[Source records]
════════
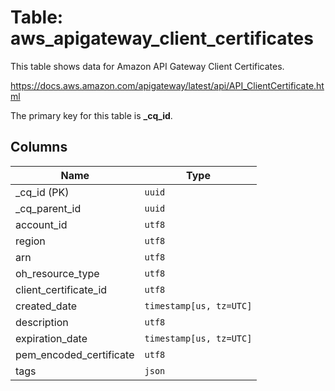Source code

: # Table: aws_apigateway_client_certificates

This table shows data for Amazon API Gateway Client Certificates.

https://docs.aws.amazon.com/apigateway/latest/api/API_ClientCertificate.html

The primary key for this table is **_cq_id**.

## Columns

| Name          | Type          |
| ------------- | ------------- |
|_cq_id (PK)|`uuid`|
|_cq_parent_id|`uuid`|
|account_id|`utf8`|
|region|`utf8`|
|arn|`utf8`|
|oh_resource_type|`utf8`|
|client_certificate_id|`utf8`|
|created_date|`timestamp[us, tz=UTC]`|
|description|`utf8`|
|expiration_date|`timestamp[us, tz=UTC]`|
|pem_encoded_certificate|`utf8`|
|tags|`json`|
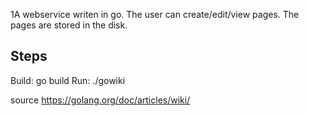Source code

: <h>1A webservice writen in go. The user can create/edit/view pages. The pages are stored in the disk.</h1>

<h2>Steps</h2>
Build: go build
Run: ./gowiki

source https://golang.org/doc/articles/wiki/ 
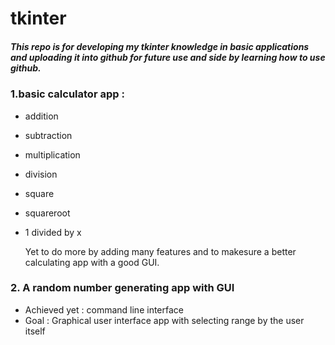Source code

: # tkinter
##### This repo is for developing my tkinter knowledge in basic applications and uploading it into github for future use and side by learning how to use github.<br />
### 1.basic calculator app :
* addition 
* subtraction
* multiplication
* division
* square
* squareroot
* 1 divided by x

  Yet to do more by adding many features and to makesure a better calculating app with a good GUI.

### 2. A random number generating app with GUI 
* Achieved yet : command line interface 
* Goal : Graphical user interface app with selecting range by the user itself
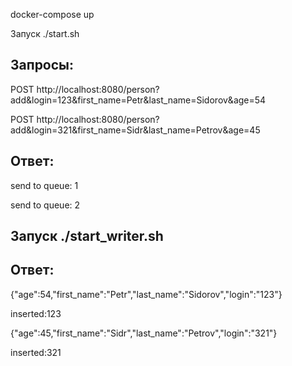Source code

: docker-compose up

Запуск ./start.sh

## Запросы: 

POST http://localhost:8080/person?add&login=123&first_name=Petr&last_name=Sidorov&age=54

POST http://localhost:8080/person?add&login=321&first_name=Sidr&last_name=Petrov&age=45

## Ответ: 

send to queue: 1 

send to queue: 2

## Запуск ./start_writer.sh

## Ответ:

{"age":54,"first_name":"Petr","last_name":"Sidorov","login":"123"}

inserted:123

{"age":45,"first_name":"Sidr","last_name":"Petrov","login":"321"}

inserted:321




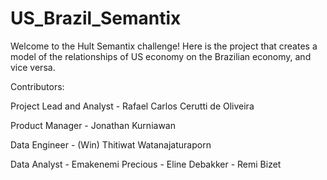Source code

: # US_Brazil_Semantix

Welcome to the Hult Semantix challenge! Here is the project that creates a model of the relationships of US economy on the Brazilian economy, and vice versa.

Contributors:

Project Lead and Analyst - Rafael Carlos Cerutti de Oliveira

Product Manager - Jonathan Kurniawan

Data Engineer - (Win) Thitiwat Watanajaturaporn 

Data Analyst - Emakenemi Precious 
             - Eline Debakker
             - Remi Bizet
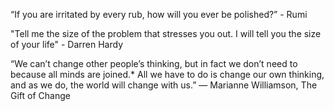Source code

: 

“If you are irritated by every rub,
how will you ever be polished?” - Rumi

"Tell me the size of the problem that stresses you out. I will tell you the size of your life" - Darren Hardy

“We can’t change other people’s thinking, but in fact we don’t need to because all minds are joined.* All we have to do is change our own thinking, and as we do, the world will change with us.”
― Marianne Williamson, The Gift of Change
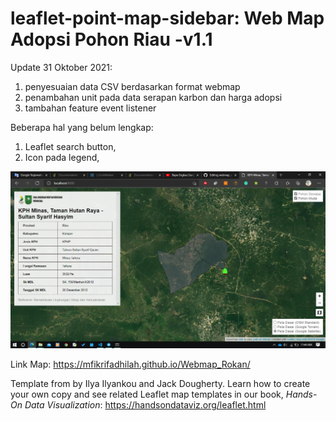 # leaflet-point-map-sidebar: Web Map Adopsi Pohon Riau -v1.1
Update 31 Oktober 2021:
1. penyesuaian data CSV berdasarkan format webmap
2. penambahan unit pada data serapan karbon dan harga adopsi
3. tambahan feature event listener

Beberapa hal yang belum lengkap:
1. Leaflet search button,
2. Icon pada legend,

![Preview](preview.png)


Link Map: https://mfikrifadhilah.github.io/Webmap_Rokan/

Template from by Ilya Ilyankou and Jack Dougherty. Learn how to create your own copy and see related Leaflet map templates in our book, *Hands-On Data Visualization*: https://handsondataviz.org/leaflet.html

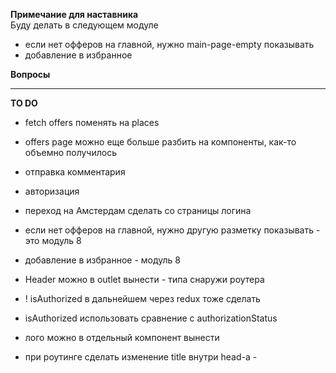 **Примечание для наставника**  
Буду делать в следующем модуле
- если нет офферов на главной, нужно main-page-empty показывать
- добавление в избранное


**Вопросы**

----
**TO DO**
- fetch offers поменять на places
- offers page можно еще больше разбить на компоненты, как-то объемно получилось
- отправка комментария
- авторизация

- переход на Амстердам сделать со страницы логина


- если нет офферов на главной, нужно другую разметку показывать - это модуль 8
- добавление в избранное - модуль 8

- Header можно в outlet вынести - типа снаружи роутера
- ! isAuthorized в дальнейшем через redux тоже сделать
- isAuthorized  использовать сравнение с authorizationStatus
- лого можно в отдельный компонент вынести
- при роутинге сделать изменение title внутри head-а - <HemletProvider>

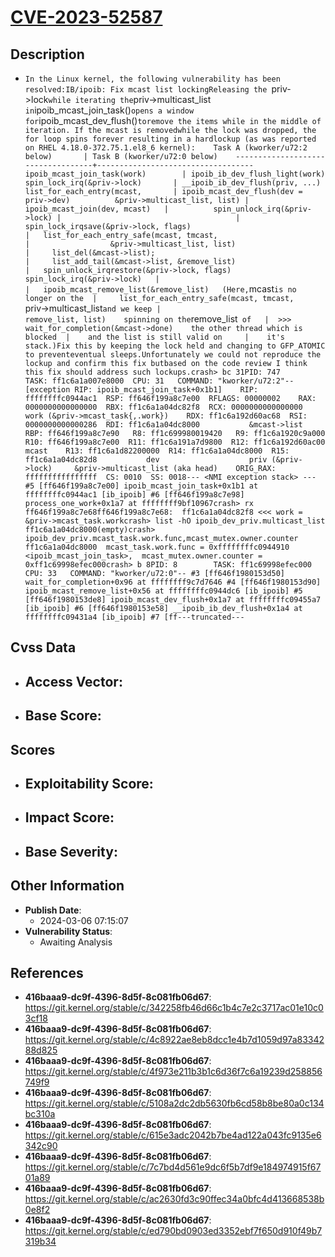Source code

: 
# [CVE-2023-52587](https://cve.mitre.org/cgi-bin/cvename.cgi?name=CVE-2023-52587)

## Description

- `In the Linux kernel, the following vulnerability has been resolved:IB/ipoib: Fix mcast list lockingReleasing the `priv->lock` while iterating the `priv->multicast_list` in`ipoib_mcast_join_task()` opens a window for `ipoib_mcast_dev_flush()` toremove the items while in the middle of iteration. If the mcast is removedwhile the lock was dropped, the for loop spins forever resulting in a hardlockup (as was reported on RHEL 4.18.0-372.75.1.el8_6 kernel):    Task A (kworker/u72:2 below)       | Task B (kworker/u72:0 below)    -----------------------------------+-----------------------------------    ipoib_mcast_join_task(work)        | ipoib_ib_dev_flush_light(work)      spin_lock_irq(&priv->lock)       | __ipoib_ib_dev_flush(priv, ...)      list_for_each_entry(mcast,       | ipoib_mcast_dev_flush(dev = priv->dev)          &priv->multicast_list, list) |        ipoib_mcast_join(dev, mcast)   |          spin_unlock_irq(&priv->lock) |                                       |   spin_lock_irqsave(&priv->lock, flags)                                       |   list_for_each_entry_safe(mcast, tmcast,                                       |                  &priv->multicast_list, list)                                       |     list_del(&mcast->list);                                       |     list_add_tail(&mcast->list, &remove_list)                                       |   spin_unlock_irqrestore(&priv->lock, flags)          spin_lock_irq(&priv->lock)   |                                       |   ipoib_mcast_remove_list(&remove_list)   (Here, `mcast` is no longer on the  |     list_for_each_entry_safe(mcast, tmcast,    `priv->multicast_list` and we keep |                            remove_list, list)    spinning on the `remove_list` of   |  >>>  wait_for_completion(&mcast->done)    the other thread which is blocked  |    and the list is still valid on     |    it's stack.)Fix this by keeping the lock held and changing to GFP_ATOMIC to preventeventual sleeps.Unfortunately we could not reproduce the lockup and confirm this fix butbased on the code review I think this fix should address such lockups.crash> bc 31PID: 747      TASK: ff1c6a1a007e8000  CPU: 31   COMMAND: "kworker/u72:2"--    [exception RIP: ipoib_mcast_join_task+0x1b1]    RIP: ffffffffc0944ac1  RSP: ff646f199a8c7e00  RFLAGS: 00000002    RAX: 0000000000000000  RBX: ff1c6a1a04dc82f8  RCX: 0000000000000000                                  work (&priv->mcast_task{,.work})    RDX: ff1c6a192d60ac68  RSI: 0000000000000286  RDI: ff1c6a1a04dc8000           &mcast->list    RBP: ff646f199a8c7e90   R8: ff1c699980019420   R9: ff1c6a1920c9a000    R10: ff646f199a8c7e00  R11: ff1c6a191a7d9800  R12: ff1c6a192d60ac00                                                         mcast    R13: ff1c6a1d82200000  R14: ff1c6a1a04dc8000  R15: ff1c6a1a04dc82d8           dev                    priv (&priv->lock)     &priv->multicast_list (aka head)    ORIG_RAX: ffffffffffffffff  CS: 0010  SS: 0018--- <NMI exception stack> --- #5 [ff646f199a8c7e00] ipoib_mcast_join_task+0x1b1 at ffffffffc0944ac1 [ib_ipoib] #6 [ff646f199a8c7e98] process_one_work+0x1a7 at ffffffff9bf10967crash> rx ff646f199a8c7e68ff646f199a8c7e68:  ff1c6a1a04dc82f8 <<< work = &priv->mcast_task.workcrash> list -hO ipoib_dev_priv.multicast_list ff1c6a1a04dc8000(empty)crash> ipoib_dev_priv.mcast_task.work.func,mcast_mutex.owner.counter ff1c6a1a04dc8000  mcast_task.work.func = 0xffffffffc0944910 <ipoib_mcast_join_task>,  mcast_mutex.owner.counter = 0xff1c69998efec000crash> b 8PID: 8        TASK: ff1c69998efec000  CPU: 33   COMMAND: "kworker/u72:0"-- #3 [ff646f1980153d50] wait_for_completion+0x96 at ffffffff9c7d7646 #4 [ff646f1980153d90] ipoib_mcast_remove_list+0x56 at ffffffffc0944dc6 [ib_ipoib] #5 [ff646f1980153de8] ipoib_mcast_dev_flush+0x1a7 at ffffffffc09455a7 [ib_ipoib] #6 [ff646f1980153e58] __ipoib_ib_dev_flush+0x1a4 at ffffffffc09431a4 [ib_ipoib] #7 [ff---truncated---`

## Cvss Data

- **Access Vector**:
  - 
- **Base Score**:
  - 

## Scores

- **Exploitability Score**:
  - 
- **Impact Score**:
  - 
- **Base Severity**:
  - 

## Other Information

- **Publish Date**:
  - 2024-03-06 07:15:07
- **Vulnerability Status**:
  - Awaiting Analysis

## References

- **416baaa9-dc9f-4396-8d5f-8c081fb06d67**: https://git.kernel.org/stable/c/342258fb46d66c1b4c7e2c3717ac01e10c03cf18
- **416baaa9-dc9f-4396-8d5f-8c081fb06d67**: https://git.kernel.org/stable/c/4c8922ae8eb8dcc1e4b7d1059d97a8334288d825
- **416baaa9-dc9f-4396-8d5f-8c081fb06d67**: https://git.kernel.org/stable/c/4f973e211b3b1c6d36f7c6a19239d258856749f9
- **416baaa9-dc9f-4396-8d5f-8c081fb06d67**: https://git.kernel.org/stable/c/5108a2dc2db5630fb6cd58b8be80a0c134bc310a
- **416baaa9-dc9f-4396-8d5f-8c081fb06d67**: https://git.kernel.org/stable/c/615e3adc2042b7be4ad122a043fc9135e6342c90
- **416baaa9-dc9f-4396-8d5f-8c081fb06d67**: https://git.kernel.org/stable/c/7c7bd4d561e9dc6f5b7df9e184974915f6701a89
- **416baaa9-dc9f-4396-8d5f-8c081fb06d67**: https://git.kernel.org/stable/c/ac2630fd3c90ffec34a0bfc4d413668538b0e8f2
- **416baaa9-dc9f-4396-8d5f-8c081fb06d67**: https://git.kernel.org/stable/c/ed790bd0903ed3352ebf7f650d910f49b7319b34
════════
◆ WHAT YOU NEED TO DO ◆
All lines above with the word "offers" need to be reported.

◆ ANSWER FOR THIS EXERCISE ◆
- fetch offers поменять на places
- offers page можно еще больше разбить на компоненты, как-то объемно получилось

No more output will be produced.